皆川亮二の短編集!
普段長期連載作家として名を轟かす先生が出す短編集ではよくあるんですが、色々と試行しているのが面白いんですよね。 こちらも例に漏れず色々遊んでいます。 『進撃の巨人』の諫山創先生とのコラボ読切や、3話完結作品のS.O.L、更にはサイレント漫画などもあり、どれもインパクトあってよき。
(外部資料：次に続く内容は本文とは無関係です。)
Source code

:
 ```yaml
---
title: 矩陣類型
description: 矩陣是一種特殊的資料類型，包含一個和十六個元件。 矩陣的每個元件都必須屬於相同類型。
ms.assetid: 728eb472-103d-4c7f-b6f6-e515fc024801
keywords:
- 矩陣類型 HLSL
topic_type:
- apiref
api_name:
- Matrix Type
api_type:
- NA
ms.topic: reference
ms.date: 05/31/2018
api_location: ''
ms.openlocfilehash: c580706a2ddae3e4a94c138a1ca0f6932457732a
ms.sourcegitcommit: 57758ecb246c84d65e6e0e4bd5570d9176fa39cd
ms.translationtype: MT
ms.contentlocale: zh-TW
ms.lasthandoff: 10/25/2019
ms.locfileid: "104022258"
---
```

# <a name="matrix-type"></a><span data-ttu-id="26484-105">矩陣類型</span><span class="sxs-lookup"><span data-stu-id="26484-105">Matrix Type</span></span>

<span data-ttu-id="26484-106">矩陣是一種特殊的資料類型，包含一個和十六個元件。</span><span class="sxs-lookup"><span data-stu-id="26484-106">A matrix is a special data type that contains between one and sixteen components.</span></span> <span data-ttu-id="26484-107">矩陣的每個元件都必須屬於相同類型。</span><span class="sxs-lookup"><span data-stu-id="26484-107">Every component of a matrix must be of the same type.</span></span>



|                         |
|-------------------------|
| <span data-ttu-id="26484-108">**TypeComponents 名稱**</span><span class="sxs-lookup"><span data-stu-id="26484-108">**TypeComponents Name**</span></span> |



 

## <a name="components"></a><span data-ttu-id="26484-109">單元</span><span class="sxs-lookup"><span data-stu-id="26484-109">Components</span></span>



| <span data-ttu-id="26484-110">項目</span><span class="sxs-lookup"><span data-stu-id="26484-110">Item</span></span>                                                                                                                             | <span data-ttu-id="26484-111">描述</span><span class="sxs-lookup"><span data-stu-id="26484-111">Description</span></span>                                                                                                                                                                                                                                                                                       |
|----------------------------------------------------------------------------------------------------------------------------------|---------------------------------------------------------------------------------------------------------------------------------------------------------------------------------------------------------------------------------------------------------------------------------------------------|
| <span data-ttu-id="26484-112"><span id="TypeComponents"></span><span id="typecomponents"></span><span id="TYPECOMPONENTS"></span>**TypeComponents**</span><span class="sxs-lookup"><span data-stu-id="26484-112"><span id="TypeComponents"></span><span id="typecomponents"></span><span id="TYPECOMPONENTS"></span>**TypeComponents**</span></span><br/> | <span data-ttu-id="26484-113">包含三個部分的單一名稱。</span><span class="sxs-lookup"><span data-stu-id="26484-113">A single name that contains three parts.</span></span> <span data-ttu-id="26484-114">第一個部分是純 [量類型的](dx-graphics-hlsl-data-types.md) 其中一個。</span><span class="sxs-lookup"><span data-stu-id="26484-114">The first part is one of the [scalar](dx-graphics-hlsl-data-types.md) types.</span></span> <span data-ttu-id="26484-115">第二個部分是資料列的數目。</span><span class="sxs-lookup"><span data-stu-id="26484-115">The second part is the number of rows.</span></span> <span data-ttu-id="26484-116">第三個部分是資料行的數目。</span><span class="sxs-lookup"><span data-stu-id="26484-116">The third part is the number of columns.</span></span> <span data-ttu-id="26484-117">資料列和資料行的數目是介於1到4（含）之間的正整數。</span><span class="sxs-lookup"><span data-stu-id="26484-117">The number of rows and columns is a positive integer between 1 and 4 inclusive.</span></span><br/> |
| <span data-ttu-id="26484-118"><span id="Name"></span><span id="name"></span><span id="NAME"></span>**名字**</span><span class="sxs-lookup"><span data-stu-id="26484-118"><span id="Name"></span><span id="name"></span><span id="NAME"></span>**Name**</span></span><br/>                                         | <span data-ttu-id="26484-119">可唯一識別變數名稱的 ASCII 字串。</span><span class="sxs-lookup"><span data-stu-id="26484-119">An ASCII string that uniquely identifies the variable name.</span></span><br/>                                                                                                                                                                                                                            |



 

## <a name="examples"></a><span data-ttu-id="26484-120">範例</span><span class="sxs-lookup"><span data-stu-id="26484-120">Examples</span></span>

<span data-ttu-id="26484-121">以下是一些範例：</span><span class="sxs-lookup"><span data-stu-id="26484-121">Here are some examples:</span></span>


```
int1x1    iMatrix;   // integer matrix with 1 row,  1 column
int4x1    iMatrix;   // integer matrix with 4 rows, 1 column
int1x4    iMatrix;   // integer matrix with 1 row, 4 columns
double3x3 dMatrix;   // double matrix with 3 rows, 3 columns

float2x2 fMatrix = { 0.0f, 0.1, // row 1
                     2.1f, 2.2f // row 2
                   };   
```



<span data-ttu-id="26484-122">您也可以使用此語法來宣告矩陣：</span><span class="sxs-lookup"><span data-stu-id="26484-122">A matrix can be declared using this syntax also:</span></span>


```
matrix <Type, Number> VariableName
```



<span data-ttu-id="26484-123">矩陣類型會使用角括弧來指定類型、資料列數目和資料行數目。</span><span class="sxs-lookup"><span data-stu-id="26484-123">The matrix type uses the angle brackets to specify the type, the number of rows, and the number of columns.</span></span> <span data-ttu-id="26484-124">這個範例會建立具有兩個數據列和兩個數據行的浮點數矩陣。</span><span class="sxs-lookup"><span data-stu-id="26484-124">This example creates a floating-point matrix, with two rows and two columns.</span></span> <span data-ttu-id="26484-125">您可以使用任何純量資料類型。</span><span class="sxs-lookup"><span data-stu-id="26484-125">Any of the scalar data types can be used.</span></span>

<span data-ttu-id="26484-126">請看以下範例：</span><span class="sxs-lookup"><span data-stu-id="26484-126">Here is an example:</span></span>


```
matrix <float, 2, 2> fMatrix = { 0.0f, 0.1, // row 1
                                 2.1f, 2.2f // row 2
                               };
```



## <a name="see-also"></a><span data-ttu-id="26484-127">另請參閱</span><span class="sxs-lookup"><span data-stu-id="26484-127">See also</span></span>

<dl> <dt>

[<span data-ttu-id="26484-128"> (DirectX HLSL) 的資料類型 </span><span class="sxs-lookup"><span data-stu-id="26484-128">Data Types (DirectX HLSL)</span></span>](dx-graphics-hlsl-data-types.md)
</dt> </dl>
『スプリガン』『ARMS』などのヒット作で知られる皆川亮二、初の短編集。表題作の他、『ユーキャンドゥーイット?』『S.O.L』『奪還』、諫山創原作の『the Killing Pawn』の全5作を収録。
③奪還
舞台は第二次大戦下のドイツ。ティーガーに乗り込むドイツ兵士のチームが連合国に制圧された教会を取り戻す戦いが描かれます。解説でも少し触れられていましたが皆川版ガルパンというところでしょうか。『D-LIVE!!』のアクションパートをずっと読めるような至福。
なんといっても最大の魅力はセリフや擬音を一切使わずサイレントで描かれたことでしょう。まるで映画を見ているかのようなアクションが描かれる皆川作品ですが、本作はとりわけ戦車の駆動や戦闘描写がより際立っている感があります。戦闘の結末も文字情報がない分映像的な美しさがすごい。
ビッグガンガンに掲載された作品だというのも面白いところです。皆川先生がガンガン誌上で輝く世界線、いつか見れる時が来るのか…。